A fixture on records by local luminaries Stealing Sheep, Emily & the Faves, The Coral and Steve Pilgrim over the past two decades (this list of Liverpool-based bands stretches into double figures), Martin describes his work with Shack as “some of the most powerful musical experiences in my life.”
“What a lot of Liverpool bands love is that Ennio Morricone, Mariachi sound,” Martin explains. “The parts on Love’s Forever Changes – a lot of people refer to that. There’s definite influences that pervade the city and live here, like Captain Beefheart and Zappa.” The Zappa connection is particularly apt as Martin spent seven years working with Zappa tribute group The Muffin Men, which included The Mothers of Invention’s original drummer Jimmy Carl Black. Elsewhere, via his connection with prog rockers The Wizards of Twiddly and their two-year tenure as backing band to former Soft Machine guitarist Kevin Ayers, Martin went on to work with Super Furry Animals and Gorky’s Zygotic Mynki, huge fans of the Canterbury Scene alumnus.
Due in part to the impact The Kazimier has had on Liverpool’s music scene (“I could sit and wax lyrical about that place for hours; it’s extraordinary what they’ve brought,” Martin says), jazz now has a greater presence within the city’s musical identity. A member of the ‘high energy, full-power’ Kazimier Krunk Band, Martin is also part of Stealing Sheep side-project Sing for Your Supper.
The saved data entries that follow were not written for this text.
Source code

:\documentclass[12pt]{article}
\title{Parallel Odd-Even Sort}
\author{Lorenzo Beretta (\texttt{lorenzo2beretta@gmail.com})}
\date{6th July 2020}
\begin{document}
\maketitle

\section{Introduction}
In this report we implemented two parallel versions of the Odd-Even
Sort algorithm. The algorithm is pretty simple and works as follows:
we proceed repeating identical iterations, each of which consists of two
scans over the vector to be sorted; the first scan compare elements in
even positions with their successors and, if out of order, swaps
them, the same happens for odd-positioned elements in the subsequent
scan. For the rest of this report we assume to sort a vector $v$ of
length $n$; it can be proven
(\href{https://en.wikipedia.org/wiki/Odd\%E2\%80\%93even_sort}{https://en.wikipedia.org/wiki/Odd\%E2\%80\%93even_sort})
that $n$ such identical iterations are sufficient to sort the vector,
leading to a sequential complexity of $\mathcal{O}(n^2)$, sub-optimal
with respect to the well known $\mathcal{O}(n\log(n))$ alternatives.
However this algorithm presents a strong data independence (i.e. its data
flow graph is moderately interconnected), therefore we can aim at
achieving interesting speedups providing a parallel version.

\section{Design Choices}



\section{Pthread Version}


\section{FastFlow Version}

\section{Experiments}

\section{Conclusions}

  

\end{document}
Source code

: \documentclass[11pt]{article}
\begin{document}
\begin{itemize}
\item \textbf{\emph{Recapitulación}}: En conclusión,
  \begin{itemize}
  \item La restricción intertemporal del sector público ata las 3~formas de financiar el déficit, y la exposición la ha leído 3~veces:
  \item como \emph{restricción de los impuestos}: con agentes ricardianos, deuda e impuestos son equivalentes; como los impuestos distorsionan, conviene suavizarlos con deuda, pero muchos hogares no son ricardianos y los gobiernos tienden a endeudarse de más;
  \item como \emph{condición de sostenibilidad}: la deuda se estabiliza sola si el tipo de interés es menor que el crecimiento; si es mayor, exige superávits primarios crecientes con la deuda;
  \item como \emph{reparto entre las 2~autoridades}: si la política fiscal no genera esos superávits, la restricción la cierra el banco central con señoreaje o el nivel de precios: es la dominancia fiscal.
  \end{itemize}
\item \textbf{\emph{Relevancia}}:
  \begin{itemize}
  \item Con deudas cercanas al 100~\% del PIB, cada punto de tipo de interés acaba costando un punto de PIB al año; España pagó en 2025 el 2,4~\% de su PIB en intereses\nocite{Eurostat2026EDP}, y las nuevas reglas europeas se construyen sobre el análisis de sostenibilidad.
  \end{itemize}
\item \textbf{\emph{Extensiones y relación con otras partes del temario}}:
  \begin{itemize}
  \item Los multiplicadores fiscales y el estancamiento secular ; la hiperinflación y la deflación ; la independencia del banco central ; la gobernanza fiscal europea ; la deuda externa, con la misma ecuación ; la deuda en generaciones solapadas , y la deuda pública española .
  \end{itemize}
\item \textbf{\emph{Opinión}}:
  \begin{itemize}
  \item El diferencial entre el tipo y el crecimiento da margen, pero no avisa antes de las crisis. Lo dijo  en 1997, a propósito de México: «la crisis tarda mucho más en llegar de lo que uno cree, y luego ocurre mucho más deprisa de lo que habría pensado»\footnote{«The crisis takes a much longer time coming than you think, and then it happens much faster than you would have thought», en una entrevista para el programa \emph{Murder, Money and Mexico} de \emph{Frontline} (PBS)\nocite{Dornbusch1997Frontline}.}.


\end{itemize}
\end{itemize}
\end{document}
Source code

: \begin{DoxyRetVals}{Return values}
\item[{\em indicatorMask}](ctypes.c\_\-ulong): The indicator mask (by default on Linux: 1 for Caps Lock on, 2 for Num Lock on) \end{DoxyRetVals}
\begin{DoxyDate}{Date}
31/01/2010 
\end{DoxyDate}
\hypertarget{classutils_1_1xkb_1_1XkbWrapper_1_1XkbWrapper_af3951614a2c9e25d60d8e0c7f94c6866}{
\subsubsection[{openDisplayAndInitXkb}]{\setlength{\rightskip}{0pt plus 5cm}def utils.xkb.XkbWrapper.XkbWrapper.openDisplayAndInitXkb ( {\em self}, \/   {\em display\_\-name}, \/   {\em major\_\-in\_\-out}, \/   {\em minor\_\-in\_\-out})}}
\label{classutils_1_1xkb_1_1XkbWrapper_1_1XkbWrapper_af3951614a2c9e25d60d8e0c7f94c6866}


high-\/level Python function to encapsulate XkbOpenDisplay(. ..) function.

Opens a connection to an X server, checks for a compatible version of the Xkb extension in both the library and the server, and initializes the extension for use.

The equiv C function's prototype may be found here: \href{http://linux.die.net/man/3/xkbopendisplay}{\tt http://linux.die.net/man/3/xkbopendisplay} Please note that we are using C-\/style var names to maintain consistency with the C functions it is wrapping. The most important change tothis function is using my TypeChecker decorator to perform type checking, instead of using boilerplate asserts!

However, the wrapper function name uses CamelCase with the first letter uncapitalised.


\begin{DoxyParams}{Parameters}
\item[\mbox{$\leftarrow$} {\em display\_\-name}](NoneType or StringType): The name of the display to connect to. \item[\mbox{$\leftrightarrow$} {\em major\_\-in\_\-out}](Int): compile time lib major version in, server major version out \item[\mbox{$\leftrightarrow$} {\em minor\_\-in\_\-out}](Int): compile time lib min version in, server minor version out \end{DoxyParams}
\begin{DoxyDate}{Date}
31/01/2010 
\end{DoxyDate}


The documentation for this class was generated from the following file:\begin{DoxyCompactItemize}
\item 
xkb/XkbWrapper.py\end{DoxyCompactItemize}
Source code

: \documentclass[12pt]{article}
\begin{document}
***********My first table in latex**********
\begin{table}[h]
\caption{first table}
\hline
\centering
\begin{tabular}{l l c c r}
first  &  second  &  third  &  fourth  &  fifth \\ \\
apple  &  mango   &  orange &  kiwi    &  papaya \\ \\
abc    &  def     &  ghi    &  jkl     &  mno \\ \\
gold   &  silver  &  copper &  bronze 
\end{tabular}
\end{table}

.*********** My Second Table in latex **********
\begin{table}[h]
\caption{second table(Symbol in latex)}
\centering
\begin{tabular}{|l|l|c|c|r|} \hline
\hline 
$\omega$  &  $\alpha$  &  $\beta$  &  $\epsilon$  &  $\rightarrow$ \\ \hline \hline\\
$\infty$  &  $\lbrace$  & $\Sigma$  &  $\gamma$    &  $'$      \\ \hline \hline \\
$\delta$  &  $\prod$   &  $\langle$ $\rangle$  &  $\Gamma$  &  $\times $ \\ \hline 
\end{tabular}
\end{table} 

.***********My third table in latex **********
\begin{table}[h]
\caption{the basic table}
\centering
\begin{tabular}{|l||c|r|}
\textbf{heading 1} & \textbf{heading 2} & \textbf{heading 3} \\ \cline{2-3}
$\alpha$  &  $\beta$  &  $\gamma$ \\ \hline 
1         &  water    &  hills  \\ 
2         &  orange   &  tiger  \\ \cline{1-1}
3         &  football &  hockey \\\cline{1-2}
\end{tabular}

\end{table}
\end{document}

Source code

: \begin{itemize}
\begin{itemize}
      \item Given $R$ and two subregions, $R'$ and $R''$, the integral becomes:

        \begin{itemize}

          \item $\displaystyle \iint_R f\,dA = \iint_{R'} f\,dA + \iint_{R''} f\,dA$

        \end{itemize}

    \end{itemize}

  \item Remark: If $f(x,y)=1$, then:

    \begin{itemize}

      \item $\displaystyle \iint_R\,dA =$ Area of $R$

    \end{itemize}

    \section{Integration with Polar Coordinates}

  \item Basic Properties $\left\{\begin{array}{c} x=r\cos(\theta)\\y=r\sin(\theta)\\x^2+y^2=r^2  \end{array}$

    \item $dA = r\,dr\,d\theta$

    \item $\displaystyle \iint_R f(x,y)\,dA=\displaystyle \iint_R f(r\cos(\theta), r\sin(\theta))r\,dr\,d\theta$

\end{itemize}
Alongside The Kazimier, the arrival of The Capstone in March 2010 and their support for gigs showcasing jazz, progressive and avant-garde forms, ensures that high-profile touring bands visit the city, including Jazz Festival headliner Courtney Pine. “It’s been a long, long time since this kind of level of national acts came to Liverpool,” Martin nods.
All of which brings us to The Weave, the ensemble band formed by Martin. “Last year I decided that I wanted to do something not for myself, but something where we could take something out of this pond of Liverpool and put it on a national stage,” Martin explains of The Weave’s formation.
“I’ve never thought of myself as a writer, a prolific writer by any means; some of the songs on the album are fifteen years old; they just bubble out of my subconscious,” Martin explains of the writing process. “Some of the songs I wrote last year, some I’ve had the chord sequence to for about ten years, then added a melody two years ago. They’re fragments that I’ve pulled together.”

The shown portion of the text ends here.